Tumor necrosis factor alpha suppresses osteogenic differentiation of MSCs by inhibiting semaphorin 3B via Wnt/β-catenin signaling in estrogen-deficiency induced osteoporosis

- TNF-α could decrease Sema3B expression during osteogenic differentiation of MSCs process.
- Inhibition of Sema3B expression was required for TNF-α-mediated MSCs proliferation and osteogenic differentiation.
- Wnt/β-catenin signaling was involved in the regulation of Sema3B expression by TNF-α.

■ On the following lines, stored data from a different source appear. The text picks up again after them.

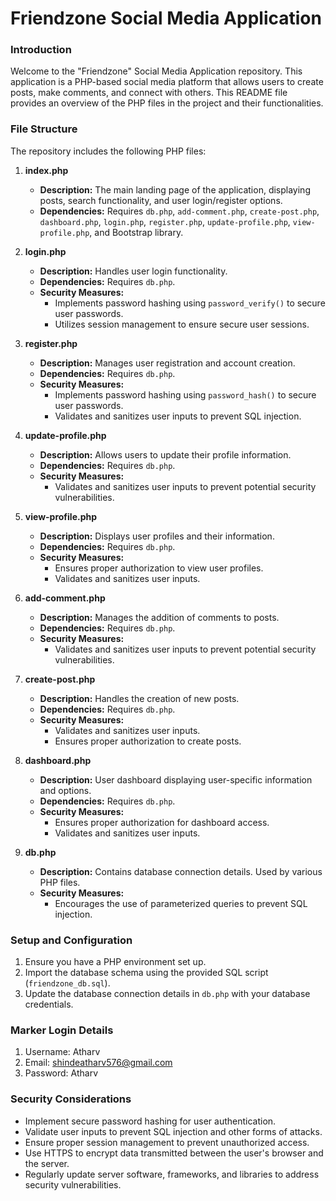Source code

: # Friendzone Social Media Application

### Introduction

Welcome to the "Friendzone" Social Media Application repository. This application is a PHP-based social media platform that allows users to create posts, make comments, and connect with others. This README file provides an overview of the PHP files in the project and their functionalities.

### File Structure

The repository includes the following PHP files:

1. **index.php**

   - **Description:** The main landing page of the application, displaying posts, search functionality, and user login/register options.
   - **Dependencies:** Requires `db.php`, `add-comment.php`, `create-post.php`, `dashboard.php`, `login.php`, `register.php`, `update-profile.php`, `view-profile.php`, and Bootstrap library.

2. **login.php**

   - **Description:** Handles user login functionality.
   - **Dependencies:** Requires `db.php`.
   - **Security Measures:**
     - Implements password hashing using `password_verify()` to secure user passwords.
     - Utilizes session management to ensure secure user sessions.

3. **register.php**

   - **Description:** Manages user registration and account creation.
   - **Dependencies:** Requires `db.php`.
   - **Security Measures:**
     - Implements password hashing using `password_hash()` to secure user passwords.
     - Validates and sanitizes user inputs to prevent SQL injection.

4. **update-profile.php**

   - **Description:** Allows users to update their profile information.
   - **Dependencies:** Requires `db.php`.
   - **Security Measures:**
     - Validates and sanitizes user inputs to prevent potential security vulnerabilities.

5. **view-profile.php**

   - **Description:** Displays user profiles and their information.
   - **Dependencies:** Requires `db.php`.
   - **Security Measures:**
     - Ensures proper authorization to view user profiles.
     - Validates and sanitizes user inputs.

6. **add-comment.php**

   - **Description:** Manages the addition of comments to posts.
   - **Dependencies:** Requires `db.php`.
   - **Security Measures:**
     - Validates and sanitizes user inputs to prevent potential security vulnerabilities.

7. **create-post.php**

   - **Description:** Handles the creation of new posts.
   - **Dependencies:** Requires `db.php`.
   - **Security Measures:**
     - Validates and sanitizes user inputs.
     - Ensures proper authorization to create posts.

8. **dashboard.php**

   - **Description:** User dashboard displaying user-specific information and options.
   - **Dependencies:** Requires `db.php`.
   - **Security Measures:**
     - Ensures proper authorization for dashboard access.
     - Validates and sanitizes user inputs.

9. **db.php**
   - **Description:** Contains database connection details. Used by various PHP files.
   - **Security Measures:**
     - Encourages the use of parameterized queries to prevent SQL injection.

### Setup and Configuration

1. Ensure you have a PHP environment set up.
2. Import the database schema using the provided SQL script (`friendzone_db.sql`).
3. Update the database connection details in `db.php` with your database credentials.

### Marker Login Details

1. Username: Atharv
2. Email: shindeatharv576@gmail.com
3. Password: Atharv

### Security Considerations

- Implement secure password hashing for user authentication.
- Validate user inputs to prevent SQL injection and other forms of attacks.
- Ensure proper session management to prevent unauthorized access.
- Use HTTPS to encrypt data transmitted between the user's browser and the server.
- Regularly update server software, frameworks, and libraries to address security vulnerabilities.
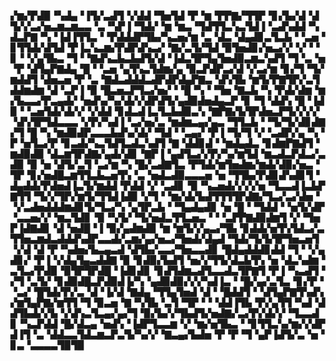 ▞▆▞▛▟▉▝▚▟▄▝▐▜▞▃▟▜▝▞▟▟▝▜▅▜▟▝▛▝▆▝▛▛▇▞▜▜▛▝▊▞▙▞▟▝▟▜▞▞▃▞▅▃▆▃▆▃▃▝▃▝▚▛▐▝▜▟▞▝▆▝▆▃▝▜▟▜▜▃▚▃▜▟▐▝▃▟▚▟▟▝▚▟▃▛▇▝▚▝▐▟▐▜▜▃▝▝▛▟▟▟▛▜▙▞▚▃▅▞▆▝▃▝▟▃▝▟▄▟▊▃▜▃▙▝▝▃▅▝▊▜▜▟▞▟▜▟▝▛▐▃▚▃▆▞▛▟▛▟▚▃▞▝▇▞▃▜▞▜▟▝▉▜▅▟▊▞▅▃▞▞▝▞▝▝▊▝▝▞▄▜▙▃▝▜▝▝▇▟▚▃▙▃▙▟▜▞▟▝▐▟▃▜▛▜▄▜▅▟▉▃▆▃▚▟▜▝▜▝▃▝▅▝▛▝▟▜▄▛▇▟▄▝█▝▝▃▅▝▄▜▚▃▜▟▆▞▄▝▉▃▛▟▛▃▞▟▝▞▃▞▆▝▊▞▜▝▜▞▆▟▟▜▝▟▅▃▅▝▛▝▃▝▇▟▃▟▟▟▃▟▛▟▛▟▄▛▇▃▝▟▚▜▙▝▆▜▞▛▇▜▛▞▃▜▟▟▆▟▆▝▟▝▃▛▐▝▉▝█▃▅▃▛▜▃▞▅▞▝▝█▝▚▝▝▜▅▝▇▃▙▝▚▝▛▟▞▟▆▝▆▞▙▃▃▞▛▃▄▟▞▝▅▟▚▞▚▞▟▞▞▟▛▟▜▞▄▟▉▟▅▟▄▃▛▝▊▝▜▝▟▟▚▝█▝▐▟▉▝▝▃▅▜▟▞▟▞▞▝▞▟▟▝▊▟▃▟▐▃▜▃▙▟▉▃▚▝▇▛▇▞▙▜▛▟▅▃▛▜▞▞▞▞▝▟▚▜▛▜▟▃▃▃▝▞▛▞▚▟▐▝▃▞▅▞▃▝▆▟▆▃▄▞▄▃▝▜▜▃▙▝▝▜▞▜▞▟▊▟▇▞▜▝█▝▚▝▆▟▉▟▛▃▃▃▙▟▚▞▟▞▝▜▟▝▝▃▄▞▝▛▐▝▜▞▜▝▞▝▃▟▛▞▄▝▚▝▛▝▅▜▃▞▛▝▊▃▟▞▚▃▜▟▜▃▟▃▚▟▜▝▇▝▟▟▊▟▝▝▆▟▄▟▃▝▊▟▆▛▇▟▜▝▆▟▉▟▉▝▟▃▆▜▛▟▇▞▄▟▞▟▊▝▇▛▐▝▄▟▜▃▞▞▛▞▚▞▆▜▟▝▆▃▟▃▛▟▃▞▃▟▉▝▉▝▅▝▟▜▞▃▜▝▃▞▆▝▚▝█▞▃▟▇▜▃▝▛▜▟▞▆▜▅▟▆▞▆▟▞▟▉▞▅▃▝▜▛▝▊▞▅▟█▃▆▜▜▃▙▃▅▜▚▝▃▝▅▟▃▟▉▃▃▃▅▝▅▝▜▜▙▞▛▟▊▟▚▟▊▜▝▟▄▟▟▞▛▟▅▟▐▃▜▞▆▟▟▝▛▟▟▝▞▝▃▟▊▝▉▝▚▃▅▟▞▞▞▞▅▝▜▃▃▟▐▃▙▛▇▜▜▝▜▞▞▜▛▞▆▜▞▜▜▟▐▟▉▝▞▜▝▝▆▞▟▞▙▟▜▜▜▜▛▟▇▞▜▃▞▃▞▟▅▝▝▞▃▟▅▟▟▟▆▟▊▜▞▜▃▞▚▝▄▜▛▃▙▝▝▜▄▟▄▟▊▝▅▝█▝▝▜▟▟▝▝▅▜▞▟▛▝▃▃▅▞▞▝▆▃▜▟▊▝▉▝▚▜▞▝▜▞▅▟▃▜▜▃▅▃▝▝▝▃▛▛▇▟▉▟▆▜▝▞▝▜▅▛▐▟▇▟▊▝▟▝▅▟█▝▐▝▉▞▄▟▆▟▉▝▆▝▆▜▞▞▄▃▞▜▙▝▊▟▟▞▅▜▚▜▟▃▞▃▜▜▅▃▆▟▃▟▟▟▚▟▛▃▃▟▞▃▆▞▄▞▅▃▞▜▅▟▞▟▄▟▝▜▟▞▜▞▙▜▛▜▅▃▅▜▝▞▟▝▟▝▛▝▚▟▅▞▙▃▄▃▟▝▟▜▙▞▃▃▞▜▅▃▃▟▊▝█▟▄▟▟▟▊▟▟▝▜▝▝▞▄▟▊▞▝▛▐▝▞▟▄▜▄▃▟▟▇▝▉▝▊▟▉▞▙▟▜▝▅▞▞▜▜▞▟▃▙▜▚▝▅▝▟▃▚▟▆▝▃▜▃▞▛▟▉▝▉▜▛▜▛▟█▝▐▟▊▟▊▝▊▟▜▟▆▃▟▜▃▃▟▃▜▛▇▜▝▛▐▝▚▃▟▜▝▞▜▝▃▜▞▝▊▟▉▟█▃▛▟▉▟▐▞▚▝▄▟▉▟▉▞▞▞▚▟▐▃▝▝█▞▄▞▃▜▃▝▊▞▛▝▝▃▞▝█▜▟▞▛▞▃▝▟▝▐▞▟▝▇▟▄▝▜▜▄▜▅▟▝▟▝▝█▟▟▜▝▝▟▜▄▛▇▜▚▟▚▞▆▜▄▛▇▞▆▜▜▝▜▝▉▃▅▝▇▝▚▜▙▝▃▜▝▜▛▝▝▝▟▟▐▜▙▝▛▞▄▜▜▝▚▟▝▟▟▜▙▟▞▞▙▝▞▟▚▃▜▃▄▞▄▞▜▝▉▞▙▞▞▜▙▟▜▞▅▟▇▞▃▞▛▞▟▞▞▝▜▃▃▟▊▝▚▃▛▟▟▝█▞▟▃▄▝▅▟▚▝▐▟▛▜▃▃▆▝▞▝▆▞▅▜▙▃▝▝▊▜▜▃▚▞▆▞▞▟▛▟▐▜▝▃▝▟▟▃▃▜▟▃▆▃▛▃▜▞▚▞▞▝▇▃▄▞▙▟▅▝▛▝▛▝▜▝▄▛▐▟▜▞▃▝▅▝▊▃▝▃▃▃▃▜▉▜▉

The proinflammatory cytokines, especially tumor necrosis factor alpha (TNF-α), have been shown to inhibit osteogenic differentiation of mesenchymal stem cells (MSCs) and bone formation in estrogen-deficiency-induced osteoporosis, but the mechanisms of TNF-α impaired bone formation remain poorly understood. Semaphorins have been shown to regulate cell growth, cell migration, and cell differentiation in a variety of tissues, including bone tissue. Here, we identified a novel mechanism whereby TNF-α, suppressing Semaphorin3B expression contributes to estrogen-deficiency-induced osteoporosis. In this study, we found that TNF-α could decrease Semaphorin3B expression in osteogenic differentiation of MSCs. Overexpression of Semaphorin3B in MSCs attenuated the inhibitory effects of TNF-α on MSCs proliferation and osteoblastic differentiation. Mechanistically, activation of the Wnt/β-catenin signaling markedly rescued TNF-α-inhibited Semaphorin3B expression, suggesting that Wnt/β-catenin signaling was involved in the regulation of Semaphorin3B expression by TNF-α. Taken together, our results revealed a novel function for Semaphorin3B and suggested that suppressed Semaphorin3B may contribute to impaired bone formation by elevated TNF-α in estrogen-deficiency-induced osteoporosis. This study may indicate a therapeutic target gene of Semaphorin3B for osteoporosis.